The National University of Singapore (NUS) plans to expand its Faculty of Dentistry with a new state-of-the-art building, set to open in 2017.
In an effort to address a growing demand for dental services, the 26,000 sq m Centre for Oral Health - to be located at the National University Hospital (NUH) - will house research, education and clinical services.
Currently, these services are provided in three separate buildings. Undergraduate teaching and research are done in two different buildings at NUS, while clinical services are provided at NUH.
Details of the centre were revealed last night at the Singapore Dental Association's (SDA) 75th anniversary dinner at the Ritz-Carlton, Millenia Singapore.
Health Minister Gan Kim Yong, who was the guest of honour, took the opportunity to commend the SDA Ethics Committee and the many volunteer dentists who provide pro bono mediation services for the public.
The association said it hopes to encourage more voluntary work among dentists.

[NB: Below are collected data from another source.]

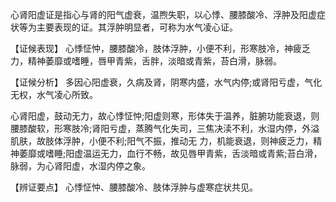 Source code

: 心肾阳虚证是指心与肾的阳气虚衰，温煦失职，以心悸、腰膝酸冷、浮肿及阳虚症状等为主要表现的证。其浮肿明显者，可称为水气凌心证。

【证候表现】
心悸怔忡，腰膝酸冷，肢体浮肿，小便不利，形寒肢冷，神疲乏力，精神萎靡或嗜睡，唇甲青紫，舌胖，淡暗或青紫，苔白滑，脉弱。

  【证候分析】
多因心阳虚衰，久病及肾，阴寒内盛，水气内停;或肾阳亏虚，气化无权，水气凌心所致。

心肾阳虚，鼓动无力，故心悸怔忡;阳虚则寒，形体失于温养，脏腑功能衰退，则腰膝酸软，形寒肢冷;肾阳亏虚，蒸腾气化失司，三焦决渎不利，水湿内停，外溢肌肤，故肢体浮肿，小便不利;阳气不振，推动无
力，机能衰退，则神疲乏力，精神萎靡或嗜睡;阳虚温运无力，血行不畅，故见唇甲青紫，舌淡暗或青紫;苔白滑，脉弱，为心肾阳虚，水湿内停之象。

  【辨证要点】
  心悸怔忡、腰膝酸冷、肢体浮肿与虚寒症状共见。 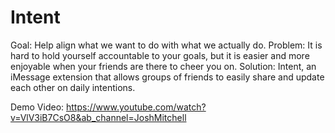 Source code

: # Intent

Goal: Help align what we want to do with what we actually do. 
Problem: It is hard to hold yourself accountable to your goals, but it is easier and more enjoyable when your friends are there to cheer you on. 
Solution: Intent, an iMessage extension that allows groups of friends to easily share and update each other on daily intentions. 

Demo Video: https://www.youtube.com/watch?v=VlV3iB7CsO8&ab_channel=JoshMitchell
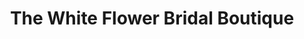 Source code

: ---
title: "The White Flower Bridal Boutique"
url: /san-diego/the-white-flower-bridal-boutique/
shop: clothes
--- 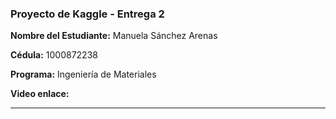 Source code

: ### Proyecto de Kaggle - Entrega 2

**Nombre del Estudiante:** Manuela Sánchez Arenas  

**Cédula:** 1000872238  

**Programa:** Ingeniería de Materiales

**Video enlace:** 

---
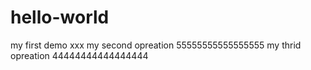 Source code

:# hello-world
my first demo
xxx
my second opreation
55555555555555555
my thrid  opreation
44444444444444444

It is partnering a charitable organisation to set up a free dental clinic for the needy.
The game changer for the dental industry, however, will be the construction of the new centre.
It will allow the faculty to increase its intake of dental students and train more specialists.
The Ministry of Health has projected the need to increase the undergraduate intake from 48 students a year to 80 in 2020.
The new centre will also aim to provide the full range of oral health care, especially geriatric and preventive-care dentistry.
It will carry out research into areas such as regenerative biology and tissue engineering, focusing on new ways to enhance repair and regeneration of soft tissue and bone as the population ages.
In addition to government funding, the faculty intends to raise $50 million for the building.
Year Two dentistry student Lok Hui Yi said that the new centre will bring greater convenience to students.
"We need not go over to another building for attachments or research collaborations. There will be much more synergy," said the 21-year-old.